Excerpts from a dataset
BEGIN

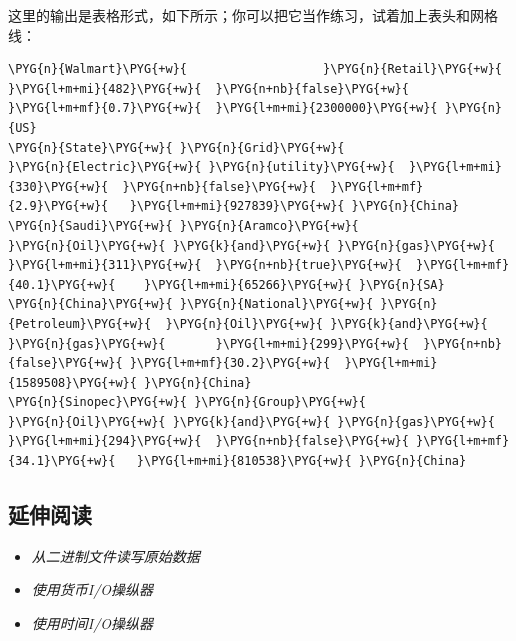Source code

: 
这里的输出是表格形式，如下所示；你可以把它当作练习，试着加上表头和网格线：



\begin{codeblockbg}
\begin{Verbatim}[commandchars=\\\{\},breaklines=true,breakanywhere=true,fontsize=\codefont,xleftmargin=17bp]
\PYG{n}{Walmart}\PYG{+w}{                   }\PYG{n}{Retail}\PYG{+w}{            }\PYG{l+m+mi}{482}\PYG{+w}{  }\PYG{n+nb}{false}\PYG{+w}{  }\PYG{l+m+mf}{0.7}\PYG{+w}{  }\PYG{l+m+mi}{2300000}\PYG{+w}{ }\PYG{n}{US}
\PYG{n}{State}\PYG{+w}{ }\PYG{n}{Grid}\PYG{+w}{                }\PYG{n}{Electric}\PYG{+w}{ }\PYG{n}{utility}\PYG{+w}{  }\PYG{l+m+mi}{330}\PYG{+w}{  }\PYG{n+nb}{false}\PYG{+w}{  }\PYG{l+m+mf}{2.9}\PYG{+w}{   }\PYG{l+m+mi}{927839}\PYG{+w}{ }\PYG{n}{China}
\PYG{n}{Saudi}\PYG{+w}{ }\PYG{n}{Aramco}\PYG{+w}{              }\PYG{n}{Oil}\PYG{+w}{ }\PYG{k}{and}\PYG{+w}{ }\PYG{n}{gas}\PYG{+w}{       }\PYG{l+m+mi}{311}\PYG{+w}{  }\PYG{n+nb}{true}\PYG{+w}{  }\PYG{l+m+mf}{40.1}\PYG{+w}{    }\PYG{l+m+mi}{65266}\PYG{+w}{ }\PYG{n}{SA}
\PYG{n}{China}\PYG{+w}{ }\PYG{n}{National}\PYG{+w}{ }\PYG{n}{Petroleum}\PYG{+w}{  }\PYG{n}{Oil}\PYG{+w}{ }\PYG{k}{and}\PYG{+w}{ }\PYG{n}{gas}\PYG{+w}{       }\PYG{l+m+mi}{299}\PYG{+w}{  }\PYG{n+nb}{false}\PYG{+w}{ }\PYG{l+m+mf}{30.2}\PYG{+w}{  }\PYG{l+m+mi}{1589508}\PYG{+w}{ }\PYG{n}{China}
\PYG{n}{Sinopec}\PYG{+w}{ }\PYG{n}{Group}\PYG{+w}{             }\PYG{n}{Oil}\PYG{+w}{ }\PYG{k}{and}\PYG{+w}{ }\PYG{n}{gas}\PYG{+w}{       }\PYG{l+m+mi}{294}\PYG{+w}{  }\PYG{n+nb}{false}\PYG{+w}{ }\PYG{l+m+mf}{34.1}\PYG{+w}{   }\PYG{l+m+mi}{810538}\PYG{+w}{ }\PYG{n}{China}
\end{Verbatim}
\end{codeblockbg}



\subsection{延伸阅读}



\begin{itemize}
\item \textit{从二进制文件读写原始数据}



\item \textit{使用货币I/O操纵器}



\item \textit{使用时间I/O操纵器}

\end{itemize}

END
BEGIN

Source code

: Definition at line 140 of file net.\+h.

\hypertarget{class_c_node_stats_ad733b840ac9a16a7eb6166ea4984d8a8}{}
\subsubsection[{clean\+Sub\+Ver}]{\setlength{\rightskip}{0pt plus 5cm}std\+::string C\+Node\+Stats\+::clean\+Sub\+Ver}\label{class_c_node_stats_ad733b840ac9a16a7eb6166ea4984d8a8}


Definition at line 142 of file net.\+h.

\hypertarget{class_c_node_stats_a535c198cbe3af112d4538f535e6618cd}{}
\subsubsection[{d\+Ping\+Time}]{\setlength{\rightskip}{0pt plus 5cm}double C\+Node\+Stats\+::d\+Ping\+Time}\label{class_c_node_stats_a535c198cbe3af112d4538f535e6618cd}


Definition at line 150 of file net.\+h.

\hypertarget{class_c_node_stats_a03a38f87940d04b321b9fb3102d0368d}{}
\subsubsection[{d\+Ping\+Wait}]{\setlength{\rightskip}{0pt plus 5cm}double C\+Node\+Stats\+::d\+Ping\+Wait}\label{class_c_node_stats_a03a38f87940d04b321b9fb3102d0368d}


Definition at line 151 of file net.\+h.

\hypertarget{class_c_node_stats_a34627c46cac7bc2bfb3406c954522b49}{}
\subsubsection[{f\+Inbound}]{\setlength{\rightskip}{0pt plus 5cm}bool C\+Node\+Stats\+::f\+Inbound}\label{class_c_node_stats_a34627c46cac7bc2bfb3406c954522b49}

END

Every line in the data above that contains the word "subsubsection" should be copied.

\subsubsection[{clean\+Sub\+Ver}]{\setlength{\rightskip}{0pt plus 5cm}std\+::string C\+Node\+Stats\+::clean\+Sub\+Ver}\label{class_c_node_stats_ad733b840ac9a16a7eb6166ea4984d8a8}
\subsubsection[{d\+Ping\+Time}]{\setlength{\rightskip}{0pt plus 5cm}double C\+Node\+Stats\+::d\+Ping\+Time}\label{class_c_node_stats_a535c198cbe3af112d4538f535e6618cd}
\subsubsection[{d\+Ping\+Wait}]{\setlength{\rightskip}{0pt plus 5cm}double C\+Node\+Stats\+::d\+Ping\+Wait}\label{class_c_node_stats_a03a38f87940d04b321b9fb3102d0368d}
\subsubsection[{f\+Inbound}]{\setlength{\rightskip}{0pt plus 5cm}bool C\+Node\+Stats\+::f\+Inbound}\label{class_c_node_stats_a34627c46cac7bc2bfb3406c954522b49}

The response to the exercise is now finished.